Tuesday, April 12, 2011

I made candied ginger yesterday following Alton Brown's instructions. It was perfect.

Today I'm using the left over water from simmering the ginger to make a ginger simple syrup. 3 cups "juice", 1.5 cups white sugar and 1.5 cups dark brown sugar simmered with 1.5 Tablespoons black pepper corns. I put this together from a bunch of googled sources.

Candied Ginger
From http://www.foodnetwork.com/recipes/alton-brown/candied-ginger-recipe/index.html

Follow his instructions exactly...put instead of 20 minutes it took 40 minutes for the sugar to recrystalize for me. I also saved the extra water plus made more by boiling the peelings. Oh, and before I weighed the ginger I drained it then put it in the salad spinner to get rid of more water. You'll understand more after reading the recipe. Comments are also mildly useful. Do stick close, do stir a lot. It does go really fast at the end so have your racks set up ahead of time. I sliced by hand.

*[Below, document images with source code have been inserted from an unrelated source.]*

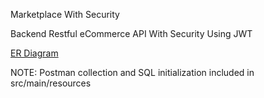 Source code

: Marketplace With Security

Backend Restful eCommerce API With Security Using JWT

[ER Diagram](https://viewer.diagrams.net/?tags=%7B%7D&highlight=0000ff&edit=_blank&layers=1&nav=1&title=VideoGameMarket#R7V1dj9soFP01kboPWwUnjp3HTTrtSjuVRjNddfapYmKSIBHjxaST9NcvxOB8EDJJO7FnfS2NNAZjbHOPzyGXC3R648Xqk8DZ%2FDNPCOsE3WTV6X3oBAFC3Vj90znrIicOhkXGTNDEFNpmPNAfxGR2Te6SJiTfKyg5Z5Jm%2B5kTnqZkIvfysBD8eb%2FYlLP9u2Z4RpyMhwlmbu5Xmsh5%2BV7d7Yk%2FCZ3Nza3j0JxYYFvYZORznPDnnazeTac3FpzL4mixGhOmG8%2B2S3HdR8%2FZ8sEESeU5F0SPydNj8oUNpuJHsPqS3z11V7%2BbWr5jtjQv%2FAkviHlgubatoJ4904cSP%2BmsUS6xkMZYva7KUM0vMU2JUBlok2YMZzndFC9y5pQlt3jNl9JWZFOjKV2R5L6wlS6rzHarKtNJXflUVf5gHkafxozOUnU8UW%2Bu7zgSJFfPcotzaUqYtyJCkpW3uVBpBIVewhdEirUqYi6IjdkMbpE14%2FMOCmyZ%2BQ4ASntjg7xZWfXWOOrA2OcCWwWOrU7b6V6jbTTngv7Q1mGmNXdtt0k%2F0wXDqUIxTg6yRnzz2W5sQBkbc8a1gVOeEsfGulAiePYFixmRJiPjNJWbdghH6k%2B1zLj7PuyE6lnHKo22afWniws55mkuhcKSroMokz4TbdaR5JmplJGprV%2BYdtfHT1xKvrgEAP4vwkWFgUHvTBT0rgWCngOCu7%2B8MFAvKylm94oYcTpjhdE2PIm3Rjti2aNtXbbvYcMffp5cNfuUbahuTpOEpL9kj%2BC4PXYM0Luw%2FU1l21a5uDbMFO%2BkWKoPZJkmuWPU8jl%2F3s59x84zRczf1DXqQtVg9ZrcMnBRdpRneELT2W1x5eAAE2FVmFj5v9HwVTFyVnUVgCRsFeEsReheUREGdSvC4HwQVEMOJKG2vteXgxCmHESOkdNNP13liMkci3dBGP721kWhEiSAE4G4FYHaRWBYtwgMQYlADFMErE9sx8okF087KtAHpgEeIIDTAOT68VoRqFoEznYRXk0F0AUuwgbIAPLYo%2FE64DoBM0En%2BmETMqELzN5pqRgHwNTAhwdwchD2WvavnP3Dutk%2F7DeZ7AtMwyP70HXy%2Fiv1i%2F8PRgGqQQA4ekcRavm9cn6P6%2BZ3FDW7Nx9B7c5Hbn9%2BmSXqnonKlHRBHiReZLDI3osGeGzvhgL8nRNxWgE6IGK0Qjv4erEHpn81km7H5CuJ0uqfFOvaw7SQOyrf8DgtBHRkHrlD80tFz22k1klUwFPxdpi%2Bkt9wp3Wh9mAtBGugHgEdqbf90ANRAB%2Bz5cMDODkI2gH7NyAHtYdtWasDkQPfz%2FnGy8GRAXuc589cJKDl4AX3DiA5cH18rRxULgf1B3AFF3gPm6AHHns0Xg9c7yBZYMpgi4EHDODEAA3ilvyrJ%2F%2Fa47fQYNhksjewhsf2KHK9QVMqcvmt9Qf5MAGQ9MOW9Ksn%2FfqDugaDZpM%2B1GHhgTsuzHDL%2BScgAZDzWy9P9ZxfLi1XI%2Bf75%2Bc0gvMDqJzvunGzubbPlu8RuEl5PjSAo%2FsT4fst21%2BN7ft1s33UaLKPgHJ95FJ9wvVSHHreBiyG90EAHMGjyD8Dt2X4qzF8VDfDo8jvu2sAxRtYw%2BN4FLnjtIIz4O4bHxoA0n3U0n3ldN%2Fr1k%2F3%2FvH5RtB9BJXu3ckZJNXtnKjMJ66YH6fQyN6DBXBkf2QM34ECSWbETqVT7Url%2Bp4wLClPb7Znigl3BfujQOuDXDDzIZM0%2BUPvWaKSN%2FcLnK619fUrESsMqlqxftxN%2FKMT70Ob%2FLDaPfnBqgdZUflo76KOd65Sqe1FOmGvKd5Pv5QXNHYdEr4UE3Ki9UxbSStNXrzFL3c1y61XdhFRZopNi3%2Fff%2BQTsLvjmzmaFtAltIza9KMDqBWvaq7awsypqBfsV1SO79uKirZwKnq9%2BYYuYO%2BWutOat9u7HLNP%2Ffu7oLidFHReB%2FMX1w4ozHqih1l3BzMO3G%2B34asHxECnBqH4yNwgw9ObNQTednfzyqsH%2BFABrvtpOkatNlzb%2BfCCNtS%2FgEDsThH6WLc2XHkNAaju59h1P5ebgL1tWagIAQBlwI0qbWWgehmofeEAFLvrCTVdBqC6pWPXLV2uMAZLBlpntF1F6gxvdCsDV5eB%2BhcMQMMLfIZNUIGhxyKNV4Gh6xMEug%2BAFwMAdaDd6KUO2q9%2FqYBho%2Fd6MbiGyPKud09y%2FeFC39rLhwiAnO%2BfMN5y%2FvU4v%2F6VAob%2BcNNGcP4AKue7rjy96UsH7t4vPiiAI%2Fug6%2F7qc7BQZdgh6vxU2KE9rjjs0G7Gckbc4cvO5avGHfYPwtHC7gHYzo07DA8q6h9W9NNxhyopOJe7xQXO5p95QnSJ%2FwA%3D)


NOTE: Postman collection and SQL initialization included in src/main/resources
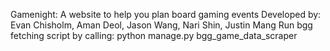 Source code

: Gamenight: A website to help you plan board gaming events
Developed by: Evan Chisholm, Aman Deol, Jason Wang, Nari Shin, Justin Mang
Run bgg fetching script by calling: python manage.py bgg_game_data_scraper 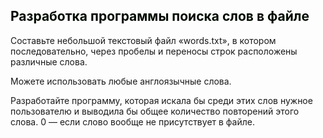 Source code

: ## <font color="#tomato">Разработка программы поиска слов в файле</font>

Составьте небольшой текстовый файл «words.txt», 
в котором последовательно, через пробелы и переносы строк расположены различные слова. 

Можете использовать любые англоязычные слова. 

Разработайте программу, которая искала бы среди этих слов нужное пользователю и 
выводила бы общее количество повторений этого слова. 0 — если слово вообще не присутствует в файле.

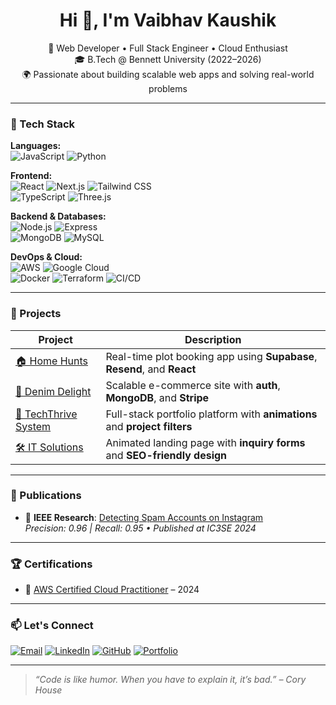 <h1 align="center">Hi 👋, I'm Vaibhav Kaushik</h1>
<p align="center">
  🚀 Web Developer • Full Stack Engineer • Cloud Enthusiast <br>
  🎓 B.Tech @ Bennett University (2022–2026) <br>
  🌍 Passionate about building scalable web apps and solving real-world problems
</p>

---

### 🔧 Tech Stack

**Languages:**  
![JavaScript](https://img.shields.io/badge/-JavaScript-F7DF1E?logo=javascript&logoColor=000) 
![Python](https://img.shields.io/badge/-Python-3776AB?logo=python&logoColor=white)

**Frontend:**  
![React](https://img.shields.io/badge/-React-61DAFB?logo=react&logoColor=black) 
![Next.js](https://img.shields.io/badge/-Next.js-000000?logo=next.js) 
![Tailwind CSS](https://img.shields.io/badge/-Tailwind-38B2AC?logo=tailwind-css)  
![TypeScript](https://img.shields.io/badge/-TypeScript-3178C6?logo=typescript&logoColor=white) 
![Three.js](https://img.shields.io/badge/-Three.js-000000?logo=three.js)

**Backend & Databases:**  
![Node.js](https://img.shields.io/badge/-Node.js-339933?logo=node.js&logoColor=white) 
![Express](https://img.shields.io/badge/-Express.js-000000?logo=express)  
![MongoDB](https://img.shields.io/badge/-MongoDB-47A248?logo=mongodb&logoColor=white) 
![MySQL](https://img.shields.io/badge/-MySQL-4479A1?logo=mysql&logoColor=white)

**DevOps & Cloud:**  
![AWS](https://img.shields.io/badge/-AWS-232F3E?logo=amazon-aws) 
![Google Cloud](https://img.shields.io/badge/-GCP-4285F4?logo=google-cloud&logoColor=white)  
![Docker](https://img.shields.io/badge/-Docker-2496ED?logo=docker&logoColor=white) 
![Terraform](https://img.shields.io/badge/-Terraform-623CE4?logo=terraform) 
![CI/CD](https://img.shields.io/badge/-CI/CD-292929?logo=githubactions)

---

### 🧩 Projects

| Project | Description |
|--------|-------------|
| [🏠 Home Hunts](https://github.com/vibhu2208/home-hunts) | Real-time plot booking app using **Supabase**, **Resend**, and **React** |
| [👖 Denim Delight](https://github.com/vibhu2208/denim-delight-hub) | Scalable e-commerce site with **auth**, **MongoDB**, and **Stripe** |
| [💼 TechThrive System](https://github.com/vibhu2208/thecthtrive) | Full-stack portfolio platform with **animations** and **project filters** |
| [🛠️ IT Solutions](https://github.com/vibhu2208/It-Solutions) | Animated landing page with **inquiry forms** and **SEO-friendly design** |

---

### 📰 Publications

- 📄 **IEEE Research**: [Detecting Spam Accounts on Instagram](https://ieeexplore.ieee.org/document/10593608)  
  _Precision: 0.96 | Recall: 0.95 • Published at IC3SE 2024_

---

### 🏆 Certifications

- 🏅 [AWS Certified Cloud Practitioner](https://www.credly.com/badges/13529703-bce2-4593-8d4e-c046e60eda69/public_url) – 2024

---

### 📫 Let's Connect

[![Email](https://img.shields.io/badge/-Email-D14836?style=flat&logo=gmail&logoColor=white)](mailto:vaibhavsingh5373@gmail.com)
[![LinkedIn](https://img.shields.io/badge/-LinkedIn-0077B5?logo=linkedin&logoColor=white)](https://www.linkedin.com/in/vaibhav-kaushik-83a3a1245/)
[![GitHub](https://img.shields.io/badge/-GitHub-181717?logo=github&logoColor=white)](https://github.com/vibhu2208)
[![Portfolio](https://img.shields.io/badge/-Portfolio-000000?logo=vercel&logoColor=white)](https://techthrivesystem.com/)

---

> _“Code is like humor. When you have to explain it, it’s bad.” – Cory House_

They seem like they will dry quickly. This technique might do great for citrus rinds as well with maybe several pre boils.

At the start when you pile on the weighed sugar and just .25 cups of liquid it seems like it is impossible but when put on the heat it all melts and forms a syrup.

Follow his measurements exactly.
after peeling I had .75 pound of ginger.